The Hemiola DSL follows syntax and semantics of traditional rule-based HDLs, but the major difference is that Hemiola further restricts the way of describing rules, which itself guarantees noninterference among transactions.

Topology and Network Requirements. First of all, Hemiola requires that the caches in a given system form a tree topology. Most cache-coherent memory subsystems follow this topology, where leaf nodes correspond to L1 caches, and the root corresponds to the main memory. A child and its parent in the tree communicate using the three channels shown in Sect. 2.

Note that the topology and network settings are required logically; the actual hardware implementation may use various hardware components (e.g., finite-capacity FIFOs or buses) that can simulate the requirements.

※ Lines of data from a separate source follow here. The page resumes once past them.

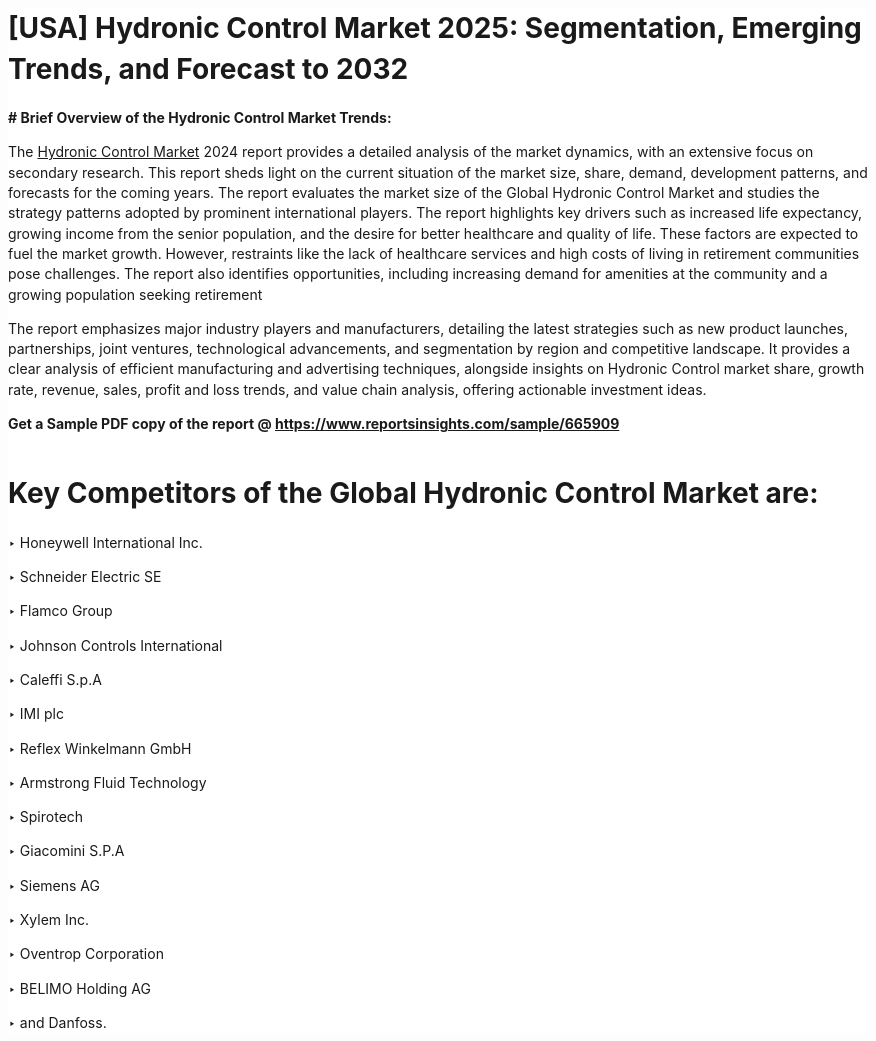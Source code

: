 # [USA] Hydronic Control Market 2025: Segmentation, Emerging Trends, and Forecast to 2032

<strong># Brief Overview of the Hydronic Control Market Trends:</strong>

The <a href=https://www.reportsinsights.com/sample/665909>Hydronic Control Market</a> 2024 report provides a detailed analysis of the market dynamics, with an extensive focus on secondary research. This report sheds light on the current situation of the market size, share, demand, development patterns, and forecasts for the coming years. The report evaluates the market size of the Global Hydronic Control Market and studies the strategy patterns adopted by prominent international players. The report highlights key drivers such as increased life expectancy, growing income from the senior population, and the desire for better healthcare and quality of life. These factors are expected to fuel the market growth. However, restraints like the lack of healthcare services and high costs of living in retirement communities pose challenges. The report also identifies opportunities, including increasing demand for amenities at the community and a growing population seeking retirement

The report emphasizes major industry players and manufacturers, detailing the latest strategies such as new product launches, partnerships, joint ventures, technological advancements, and segmentation by region and competitive landscape. It provides a clear analysis of efficient manufacturing and advertising techniques, alongside insights on Hydronic Control market share, growth rate, revenue, sales, profit and loss trends, and value chain analysis, offering actionable investment ideas.

<strong>Get a Sample PDF copy of the report @ <a href=https://www.reportsinsights.com/sample/665909 style=color:#0000ff;>https://www.reportsinsights.com/sample/665909</a></strong>

# <strong>Key Competitors of the Global Hydronic Control Market are:</strong>

‣ Honeywell International Inc.

‣ Schneider Electric SE

‣ Flamco Group

‣ Johnson Controls International

‣ Caleffi S.p.A

‣ IMI plc

‣ Reflex Winkelmann GmbH

‣ Armstrong Fluid Technology

‣ Spirotech

‣ Giacomini S.P.A

‣ Siemens AG

‣ Xylem Inc.

‣ Oventrop Corporation

‣ BELIMO Holding AG

‣ and Danfoss.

Locking Mechanism. We saw in Sect. 2 why transient states are required to ensure noninterference in cache-coherence protocols. Revisiting the issue described in Fig. 1, a child should be able to handle an invalidation request from the parent even if it is in a transient state (SM), and after handling the request it changes its transient state to IM.

Fig. 2.
figure 2

Locking mechanism in Hemiola

Hemiola supports a locking mechanism reflecting this discovery; the locking is more general in that the framework looks at whether the message is from the parent or a child. This mechanism is still enough to describe practical cache-coherence protocols and sufficient to ensure noninterference.

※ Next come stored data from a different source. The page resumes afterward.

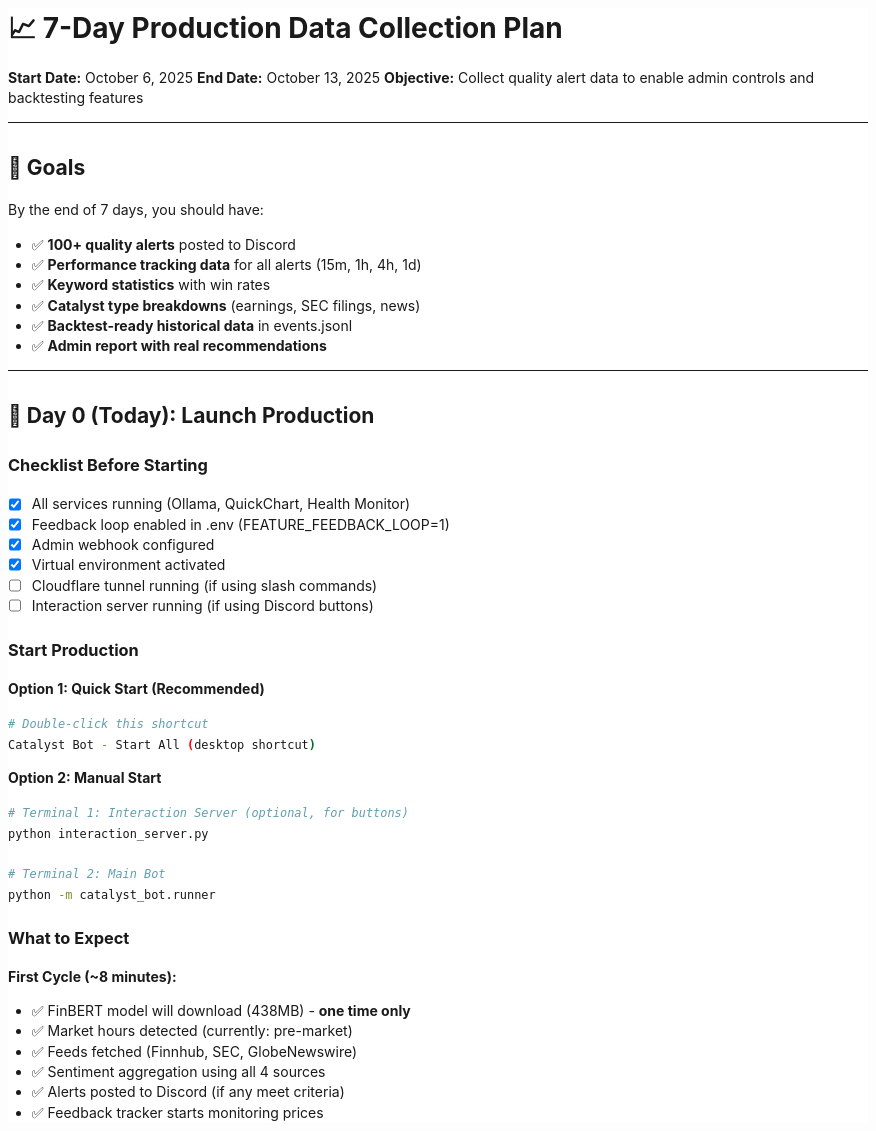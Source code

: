 # 📈 7-Day Production Data Collection Plan

**Start Date:** October 6, 2025
**End Date:** October 13, 2025
**Objective:** Collect quality alert data to enable admin controls and backtesting features

---

## 🎯 **Goals**

By the end of 7 days, you should have:
- ✅ **100+ quality alerts** posted to Discord
- ✅ **Performance tracking data** for all alerts (15m, 1h, 4h, 1d)
- ✅ **Keyword statistics** with win rates
- ✅ **Catalyst type breakdowns** (earnings, SEC filings, news)
- ✅ **Backtest-ready historical data** in events.jsonl
- ✅ **Admin report with real recommendations**

---

## 🚀 **Day 0 (Today): Launch Production**

### **Checklist Before Starting**

- [x] All services running (Ollama, QuickChart, Health Monitor)
- [x] Feedback loop enabled in .env (FEATURE_FEEDBACK_LOOP=1)
- [x] Admin webhook configured
- [x] Virtual environment activated
- [ ] Cloudflare tunnel running (if using slash commands)
- [ ] Interaction server running (if using Discord buttons)

### **Start Production**

**Option 1: Quick Start (Recommended)**
```bash
# Double-click this shortcut
Catalyst Bot - Start All (desktop shortcut)
```

**Option 2: Manual Start**
```bash
# Terminal 1: Interaction Server (optional, for buttons)
python interaction_server.py

# Terminal 2: Main Bot
python -m catalyst_bot.runner
```

### **What to Expect**

**First Cycle (~8 minutes):**
- ✅ FinBERT model will download (438MB) - **one time only**
- ✅ Market hours detected (currently: pre-market)
- ✅ Feeds fetched (Finnhub, SEC, GlobeNewswire)
- ✅ Sentiment aggregation using all 4 sources
- ✅ Alerts posted to Discord (if any meet criteria)
- ✅ Feedback tracker starts monitoring prices
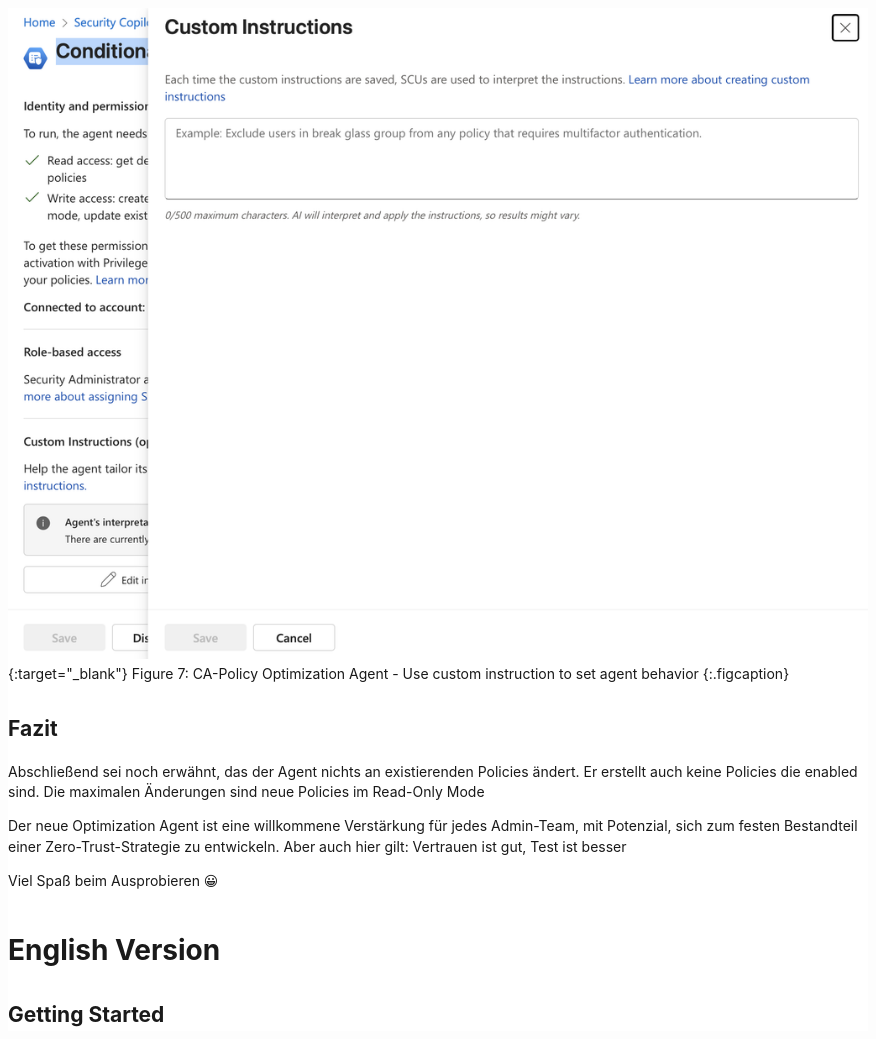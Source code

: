 [![CA-Agent_7](/MyPics/2025-07-28-CA-PolicyAgent1-7.png)](/MyPics/2025-07-28-CA-PolicyAgent1-7.png){:target="_blank"}
Figure 7: CA-Policy Optimization Agent - Use custom instruction to set agent behavior
{:.figcaption}

## Fazit
Abschließend sei noch erwähnt, das der Agent nichts an existierenden Policies ändert. Er erstellt auch keine Policies die enabled sind. Die maximalen Änderungen sind neue Policies im Read-Only Mode

Der neue Optimization Agent ist eine willkommene Verstärkung für jedes Admin-Team, mit Potenzial, sich zum festen Bestandteil einer Zero-Trust-Strategie zu entwickeln. Aber auch hier gilt: Vertrauen ist gut, Test ist besser

Viel Spaß beim Ausprobieren 😀

# English Version

## Getting Started
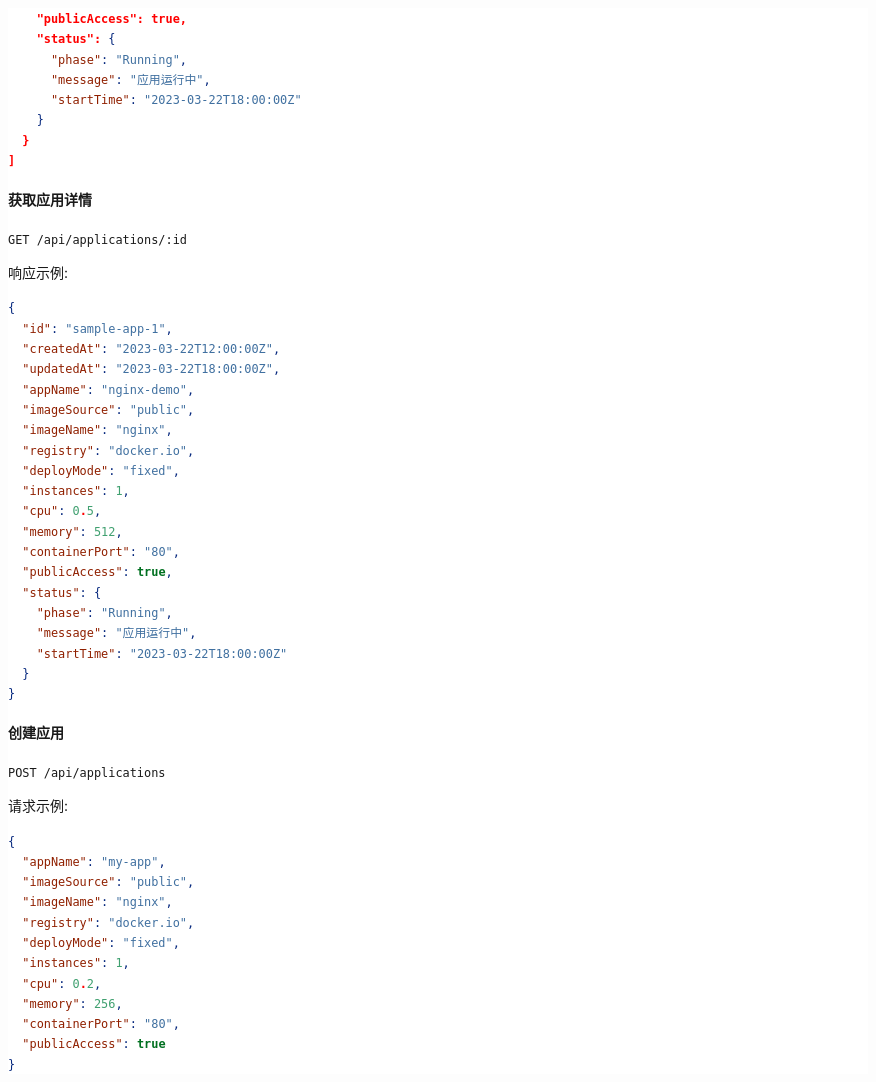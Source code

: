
 ```json
    "publicAccess": true,
    "status": {
      "phase": "Running",
      "message": "应用运行中",
      "startTime": "2023-03-22T18:00:00Z"
    }
  }
]
```

#### 获取应用详情

```
GET /api/applications/:id
```

响应示例:

```json
{
  "id": "sample-app-1",
  "createdAt": "2023-03-22T12:00:00Z",
  "updatedAt": "2023-03-22T18:00:00Z",
  "appName": "nginx-demo",
  "imageSource": "public",
  "imageName": "nginx",
  "registry": "docker.io",
  "deployMode": "fixed",
  "instances": 1,
  "cpu": 0.5,
  "memory": 512,
  "containerPort": "80",
  "publicAccess": true,
  "status": {
    "phase": "Running",
    "message": "应用运行中",
    "startTime": "2023-03-22T18:00:00Z"
  }
}
```

#### 创建应用

```
POST /api/applications
```

请求示例:

```json
{
  "appName": "my-app",
  "imageSource": "public",
  "imageName": "nginx",
  "registry": "docker.io",
  "deployMode": "fixed",
  "instances": 1,
  "cpu": 0.2,
  "memory": 256,
  "containerPort": "80",
  "publicAccess": true
}
```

In particular, Hemiola employs two kinds of locks: uplocks and downlocks. We say a cache is uplocked (or downlocked) when it holds an uplock (or downlock), respectively. Figure 2 depicts the locking mechanism in Hemiola. An uplock is set when a cache (\(P_1\) in the figure) makes an upward request to its parent (\(P_2\)); it is released when the cache gets a corresponding response from the parent. The cache cannot make any further upward requests while uplocked. On the contrary, a downlock is set when a cache (\(P_2\) in the figure) makes a downward request(s) to some of its children; similarly it is released when the cache gets corresponding response(s) from the child requestee(s). The cache cannot make any further downward requests while downlocked.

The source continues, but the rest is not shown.